É segredo, mas a solidão em que me meti, me mata a cada segundo que aquele ponteiro fino do relogio marca.

terça-feira, 20 de julho de 2010

De joelhos pedia perdão, matou muitos semelhantes quando vivo. O fazia porque já não tinha vida mesmo antes de morrer e para seus olhos era inaceitavel a falsidade no mundo dos homens. Agora diante do senhor, pedia clemência em forma de um teste para o poderoso responder.
- O senhor cria, liberta e depois julga. Acha correto? Essa é a sua diversão?
Como era de se esperar, não obteve resposta. Quem era ele para questionar o criador?
- Não que eu seja alguém, mas tenho que lhe falar, todo poderoso canalha, se você acha mesmo que mandar aqueles que você considera indgnos de entrar no paraíso para o inferno, uma punição valida é porque você não vive na terra, lá esta o verdadeiro inferno.
Deus, na posição de criatura superior a todas as outras, apenas ignorou o rapaz. Ignorar é o que ele sabe fazer melhor, perceber isso não é difícil. Então ordenou a dois anjos que levassem o homem até as portas do pseudo-inferno. Este, ainda voltou a falar enquanto era arrastado.
- Você ja devia saber, os humanos são péssimas criaturas e eles não sabem o que fazer com o mundo. Tome uma providencia digna de um deus, faça valer as orações dos muitos tolos que ainda confiam em ti.
Não existe diferença entre céu e inferno.
Nascer é o pior castigo que um homem racional pode receber.

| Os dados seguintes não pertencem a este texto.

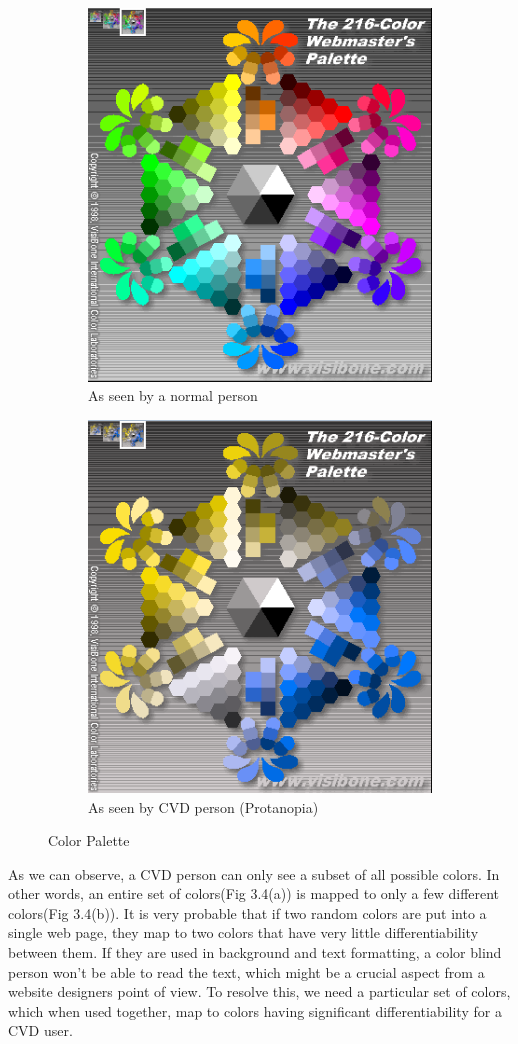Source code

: \begin{figure}[!htb]
\centering
\begin{subfigure}{.5\textwidth}
  \centering
  \includegraphics[width=.5\linewidth]{ColorMapNormal.png}
  \caption{As seen by a normal person}
  \label{fig:sub1}
\end{subfigure}%
\begin{subfigure}{.5\textwidth}
  \centering
  \includegraphics[width=.5\linewidth]{ColorMapCVD.png}
  \caption{As seen by CVD person (Protanopia)}
  \label{fig:sub2}
\end{subfigure}
\caption{Color Palette}
\label{fig:test}
\end{figure}

As we can observe, a CVD person can only see a subset of all possible colors. In other words, an entire set of colors(Fig 3.4(a)) is mapped to only a few different colors(Fig 3.4(b)). It is very probable that if two random colors are put into a single web page, they map to two colors that have very little differentiability between them. If they are used in background and text formatting, a color blind person won't be able to read the text, which might be a crucial aspect from a website designers point of view. To resolve this, we need a particular set of colors, which when used together, map to colors having significant differentiability for a CVD user.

sexta-feira, 9 de julho de 2010

Ego

No meu mundo de sonhos egoístas são raras as vezes em que pensei com a razão, livre de qualquer impulso momentâneo ou sentimento grotesco que habita as entranhas mais frágeis do ser humano, esse que mesmo grotesco, muitas vezes faz valer a vida em que querendo ou não estamos metidos e condicionados a levar.
Quando consigo não ter o infeliz auxilio de tal sentimento e assim usar apenas a razão, me sinto forte e maduro para desviar das barreiras que são jogadas em nossa cara como um verdadeiro saco de merda durante toda a vida.
Penso muito sem querer pensar e por assim ser me pego de braços cruzados nas noites de duelo entre eu e meu ego escroto, olhando estrelas que nem se quer existem num céu imaginário projetado por olhos turvos e cansados da infinita seca presente nos rostos alheios, da falta de carater de alguns tantos e da mesmice de todos os dias enquanto aguento as bofetadas frenéticas desse ego insano que controla meus delírios involuntários. Ele fala, ele pergunta, não se cala. Tampo os meus ouvidos a fim de não ouvir suas palavras, em vão. "Não quero", eu digo. "Sem chances, fim da linha", ele responde.
Venho tentando me fixar em alguns ideais com o propósito de não perder o pouco de sentido que ainda me resta para continuar tudo isso, continuar correndo em direção ao nada talvez, mas continuar correndo. É nessa corrida sem linha de chegada que vejo os sinais da minha existência e posso ter certeza de que em vida, não morrerei.